- [WORK INSTRUCTION]:
In the data below, find each line that contains the word "image" and copy it.

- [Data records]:
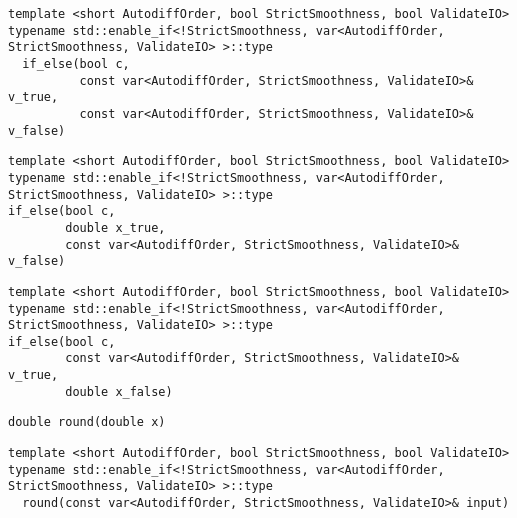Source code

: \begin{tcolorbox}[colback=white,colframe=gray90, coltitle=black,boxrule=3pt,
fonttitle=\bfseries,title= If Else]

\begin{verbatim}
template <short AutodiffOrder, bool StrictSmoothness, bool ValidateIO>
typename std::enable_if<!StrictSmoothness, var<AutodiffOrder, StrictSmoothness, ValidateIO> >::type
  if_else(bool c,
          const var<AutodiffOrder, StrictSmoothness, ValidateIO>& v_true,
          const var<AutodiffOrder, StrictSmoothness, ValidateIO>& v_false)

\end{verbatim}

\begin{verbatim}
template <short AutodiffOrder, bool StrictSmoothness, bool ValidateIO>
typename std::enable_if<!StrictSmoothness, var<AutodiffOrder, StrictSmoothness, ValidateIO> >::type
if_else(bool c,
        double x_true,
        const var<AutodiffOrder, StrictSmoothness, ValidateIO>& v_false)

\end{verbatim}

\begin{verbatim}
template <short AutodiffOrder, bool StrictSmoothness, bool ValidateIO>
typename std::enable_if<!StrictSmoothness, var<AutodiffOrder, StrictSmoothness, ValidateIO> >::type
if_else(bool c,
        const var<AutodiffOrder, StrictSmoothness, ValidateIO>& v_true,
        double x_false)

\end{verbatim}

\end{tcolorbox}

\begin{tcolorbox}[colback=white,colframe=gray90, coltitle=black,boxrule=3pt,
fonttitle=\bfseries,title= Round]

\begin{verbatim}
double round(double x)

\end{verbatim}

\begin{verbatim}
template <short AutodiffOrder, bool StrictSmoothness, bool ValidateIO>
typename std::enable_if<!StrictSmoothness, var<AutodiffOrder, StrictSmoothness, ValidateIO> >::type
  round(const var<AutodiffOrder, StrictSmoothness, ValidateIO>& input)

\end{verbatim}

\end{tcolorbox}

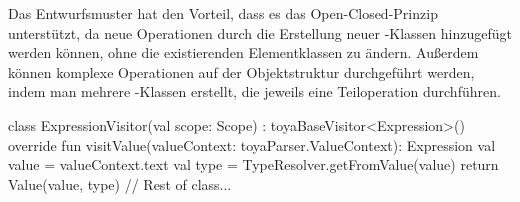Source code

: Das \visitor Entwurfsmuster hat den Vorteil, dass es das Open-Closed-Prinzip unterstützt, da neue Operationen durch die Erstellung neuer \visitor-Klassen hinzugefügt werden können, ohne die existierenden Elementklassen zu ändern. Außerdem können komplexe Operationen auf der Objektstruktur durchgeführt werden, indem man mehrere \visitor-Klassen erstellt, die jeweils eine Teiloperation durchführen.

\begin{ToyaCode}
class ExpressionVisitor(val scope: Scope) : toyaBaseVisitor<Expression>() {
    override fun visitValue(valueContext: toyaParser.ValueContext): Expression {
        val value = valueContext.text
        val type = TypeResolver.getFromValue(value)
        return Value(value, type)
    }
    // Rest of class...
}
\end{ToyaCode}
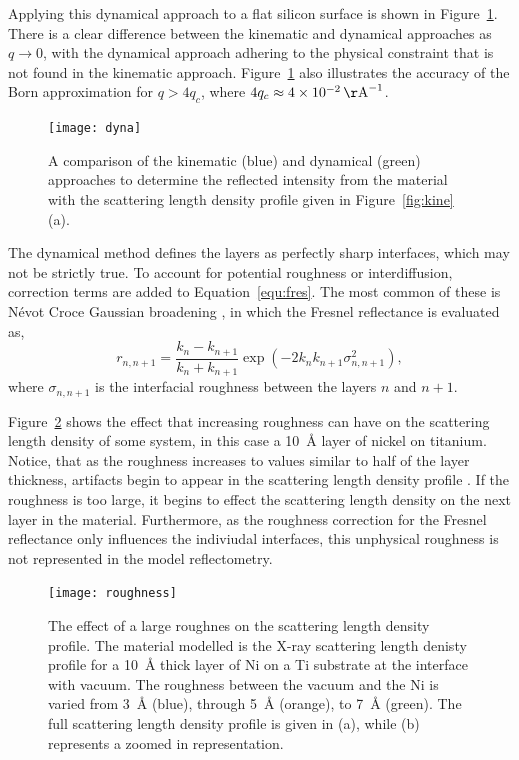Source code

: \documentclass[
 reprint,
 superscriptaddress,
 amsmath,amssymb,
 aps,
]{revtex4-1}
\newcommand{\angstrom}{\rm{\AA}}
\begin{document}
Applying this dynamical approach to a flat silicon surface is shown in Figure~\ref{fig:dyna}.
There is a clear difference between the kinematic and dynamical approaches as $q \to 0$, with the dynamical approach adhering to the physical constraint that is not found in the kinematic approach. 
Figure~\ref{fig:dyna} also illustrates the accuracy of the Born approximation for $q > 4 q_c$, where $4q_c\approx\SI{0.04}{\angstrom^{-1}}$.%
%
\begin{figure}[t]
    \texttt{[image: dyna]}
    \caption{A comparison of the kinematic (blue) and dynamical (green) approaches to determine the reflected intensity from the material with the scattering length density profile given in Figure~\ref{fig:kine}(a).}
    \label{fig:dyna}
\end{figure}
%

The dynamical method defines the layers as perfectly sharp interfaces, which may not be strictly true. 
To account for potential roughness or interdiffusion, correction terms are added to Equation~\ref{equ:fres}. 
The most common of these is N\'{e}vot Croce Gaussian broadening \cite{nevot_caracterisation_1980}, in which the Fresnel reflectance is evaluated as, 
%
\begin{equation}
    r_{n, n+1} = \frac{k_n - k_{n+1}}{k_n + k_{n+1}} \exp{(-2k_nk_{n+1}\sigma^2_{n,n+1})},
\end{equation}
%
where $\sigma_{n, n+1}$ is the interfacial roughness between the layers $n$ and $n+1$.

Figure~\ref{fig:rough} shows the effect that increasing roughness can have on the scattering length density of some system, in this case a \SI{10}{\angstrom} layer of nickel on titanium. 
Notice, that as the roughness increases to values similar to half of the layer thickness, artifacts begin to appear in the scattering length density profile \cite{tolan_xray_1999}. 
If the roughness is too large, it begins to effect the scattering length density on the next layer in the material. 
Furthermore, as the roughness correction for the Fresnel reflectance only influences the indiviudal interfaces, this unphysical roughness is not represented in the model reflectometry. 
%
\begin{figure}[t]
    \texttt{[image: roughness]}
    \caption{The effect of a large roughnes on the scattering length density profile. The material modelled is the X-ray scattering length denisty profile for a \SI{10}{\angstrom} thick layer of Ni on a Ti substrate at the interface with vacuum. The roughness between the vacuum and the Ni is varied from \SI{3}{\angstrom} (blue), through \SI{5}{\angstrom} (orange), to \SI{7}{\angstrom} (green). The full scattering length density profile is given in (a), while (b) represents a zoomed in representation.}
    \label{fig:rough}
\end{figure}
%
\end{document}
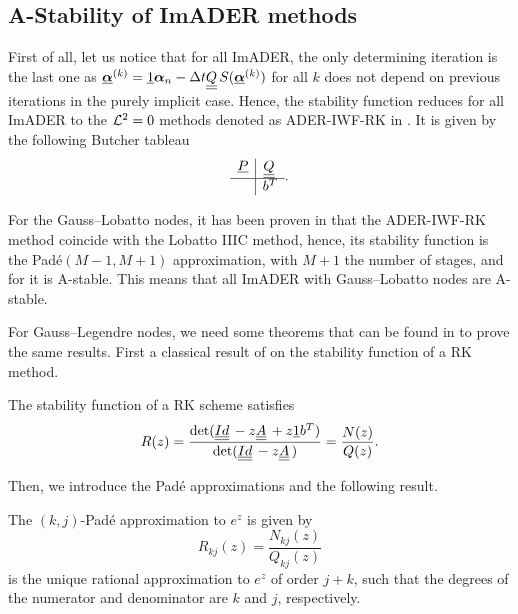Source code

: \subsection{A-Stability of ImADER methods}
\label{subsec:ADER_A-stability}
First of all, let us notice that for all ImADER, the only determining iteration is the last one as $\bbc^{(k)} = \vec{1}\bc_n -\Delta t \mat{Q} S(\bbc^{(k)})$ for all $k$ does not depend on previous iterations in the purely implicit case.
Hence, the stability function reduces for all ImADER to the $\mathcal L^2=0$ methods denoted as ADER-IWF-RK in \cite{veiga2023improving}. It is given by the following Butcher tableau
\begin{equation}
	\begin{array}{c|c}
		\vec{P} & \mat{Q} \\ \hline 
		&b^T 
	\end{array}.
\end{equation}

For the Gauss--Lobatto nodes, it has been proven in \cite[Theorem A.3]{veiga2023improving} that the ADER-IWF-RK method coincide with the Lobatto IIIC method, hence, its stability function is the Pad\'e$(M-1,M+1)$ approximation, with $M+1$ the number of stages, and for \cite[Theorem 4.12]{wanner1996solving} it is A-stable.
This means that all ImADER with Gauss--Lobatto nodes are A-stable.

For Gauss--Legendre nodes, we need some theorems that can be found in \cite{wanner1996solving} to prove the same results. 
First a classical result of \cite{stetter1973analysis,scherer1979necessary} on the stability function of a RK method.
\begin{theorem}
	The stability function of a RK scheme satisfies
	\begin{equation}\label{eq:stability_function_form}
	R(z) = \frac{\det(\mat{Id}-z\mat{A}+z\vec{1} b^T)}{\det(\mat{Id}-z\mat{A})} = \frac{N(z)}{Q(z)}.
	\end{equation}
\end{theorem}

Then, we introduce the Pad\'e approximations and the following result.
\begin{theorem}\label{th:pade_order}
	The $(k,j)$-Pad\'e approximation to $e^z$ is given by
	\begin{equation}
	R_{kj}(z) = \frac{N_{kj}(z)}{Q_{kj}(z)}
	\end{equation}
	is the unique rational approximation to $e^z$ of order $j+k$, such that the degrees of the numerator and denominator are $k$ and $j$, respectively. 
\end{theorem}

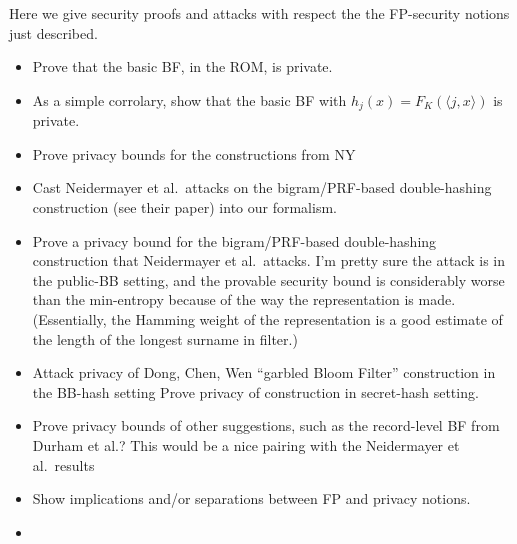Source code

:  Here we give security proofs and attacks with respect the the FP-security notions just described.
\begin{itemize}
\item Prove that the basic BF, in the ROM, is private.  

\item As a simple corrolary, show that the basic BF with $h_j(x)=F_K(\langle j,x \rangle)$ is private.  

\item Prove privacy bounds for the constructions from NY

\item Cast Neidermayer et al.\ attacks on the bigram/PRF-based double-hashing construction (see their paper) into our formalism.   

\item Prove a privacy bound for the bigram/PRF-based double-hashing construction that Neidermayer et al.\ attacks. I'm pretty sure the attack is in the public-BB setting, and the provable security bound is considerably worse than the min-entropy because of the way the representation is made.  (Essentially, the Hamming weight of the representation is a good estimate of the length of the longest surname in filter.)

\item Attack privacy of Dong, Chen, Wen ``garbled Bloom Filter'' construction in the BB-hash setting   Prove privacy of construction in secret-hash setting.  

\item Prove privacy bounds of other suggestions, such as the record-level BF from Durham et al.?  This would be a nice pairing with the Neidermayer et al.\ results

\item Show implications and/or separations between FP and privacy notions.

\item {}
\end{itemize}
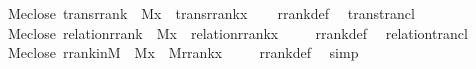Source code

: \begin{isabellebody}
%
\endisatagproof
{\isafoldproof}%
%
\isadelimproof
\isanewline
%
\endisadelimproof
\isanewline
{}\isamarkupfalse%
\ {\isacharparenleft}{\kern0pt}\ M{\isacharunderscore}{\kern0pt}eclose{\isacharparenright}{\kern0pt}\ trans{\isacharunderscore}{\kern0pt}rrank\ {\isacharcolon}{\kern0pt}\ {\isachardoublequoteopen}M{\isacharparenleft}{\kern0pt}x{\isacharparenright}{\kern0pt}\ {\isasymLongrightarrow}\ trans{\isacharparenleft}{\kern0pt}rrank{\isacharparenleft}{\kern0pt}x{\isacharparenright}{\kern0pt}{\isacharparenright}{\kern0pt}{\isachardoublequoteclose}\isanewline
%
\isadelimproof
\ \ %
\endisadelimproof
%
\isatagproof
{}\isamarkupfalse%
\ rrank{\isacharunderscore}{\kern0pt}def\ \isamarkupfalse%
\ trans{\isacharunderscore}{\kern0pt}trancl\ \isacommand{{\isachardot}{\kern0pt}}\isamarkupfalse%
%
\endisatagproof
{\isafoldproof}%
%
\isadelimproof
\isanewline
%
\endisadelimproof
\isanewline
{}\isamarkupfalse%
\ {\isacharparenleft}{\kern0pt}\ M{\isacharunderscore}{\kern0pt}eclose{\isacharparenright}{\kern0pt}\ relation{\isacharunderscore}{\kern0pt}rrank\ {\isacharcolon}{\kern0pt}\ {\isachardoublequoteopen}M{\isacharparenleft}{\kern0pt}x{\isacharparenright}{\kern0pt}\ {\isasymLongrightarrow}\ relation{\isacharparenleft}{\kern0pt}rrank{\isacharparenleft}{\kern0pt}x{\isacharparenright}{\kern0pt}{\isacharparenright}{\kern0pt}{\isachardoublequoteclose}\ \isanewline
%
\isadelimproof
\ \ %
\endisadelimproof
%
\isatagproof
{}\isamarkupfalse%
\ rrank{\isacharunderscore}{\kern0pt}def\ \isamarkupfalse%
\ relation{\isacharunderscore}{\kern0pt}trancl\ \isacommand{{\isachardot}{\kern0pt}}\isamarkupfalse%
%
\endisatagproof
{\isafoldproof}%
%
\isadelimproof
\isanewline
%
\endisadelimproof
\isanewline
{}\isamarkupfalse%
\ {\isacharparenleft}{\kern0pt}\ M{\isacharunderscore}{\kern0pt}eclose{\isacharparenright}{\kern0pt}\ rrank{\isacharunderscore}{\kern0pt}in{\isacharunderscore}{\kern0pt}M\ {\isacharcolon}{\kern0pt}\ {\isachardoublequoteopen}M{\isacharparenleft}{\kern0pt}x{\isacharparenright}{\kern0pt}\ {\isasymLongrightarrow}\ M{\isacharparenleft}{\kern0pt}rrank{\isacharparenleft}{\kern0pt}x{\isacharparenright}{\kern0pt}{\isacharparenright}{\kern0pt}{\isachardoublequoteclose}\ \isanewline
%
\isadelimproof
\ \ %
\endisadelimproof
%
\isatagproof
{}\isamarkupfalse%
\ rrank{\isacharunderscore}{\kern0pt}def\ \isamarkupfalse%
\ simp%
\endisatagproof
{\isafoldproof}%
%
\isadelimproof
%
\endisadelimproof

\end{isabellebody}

- [SOLVED EXERCISE]:
    \texttt{[image: dyna]}
    \texttt{[image: roughness]}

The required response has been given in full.